EXERCISE DIRECTIONS:
Using the entries below, quote exactly the span of lines that begins with the line containing "SimplePlannerLVSAssignMoveProfile" and ends with the final line.

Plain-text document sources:
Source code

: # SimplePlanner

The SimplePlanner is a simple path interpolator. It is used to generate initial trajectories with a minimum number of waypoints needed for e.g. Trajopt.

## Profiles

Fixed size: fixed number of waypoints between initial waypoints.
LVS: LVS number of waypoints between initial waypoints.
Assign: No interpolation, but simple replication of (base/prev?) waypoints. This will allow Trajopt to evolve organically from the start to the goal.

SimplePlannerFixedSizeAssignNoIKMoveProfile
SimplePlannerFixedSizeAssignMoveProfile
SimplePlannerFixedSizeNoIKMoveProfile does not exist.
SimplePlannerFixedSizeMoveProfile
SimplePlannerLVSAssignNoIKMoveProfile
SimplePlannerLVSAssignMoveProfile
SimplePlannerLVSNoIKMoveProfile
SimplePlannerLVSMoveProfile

THE ANSWER:
SimplePlannerLVSAssignMoveProfile
SimplePlannerLVSNoIKMoveProfile
SimplePlannerLVSMoveProfile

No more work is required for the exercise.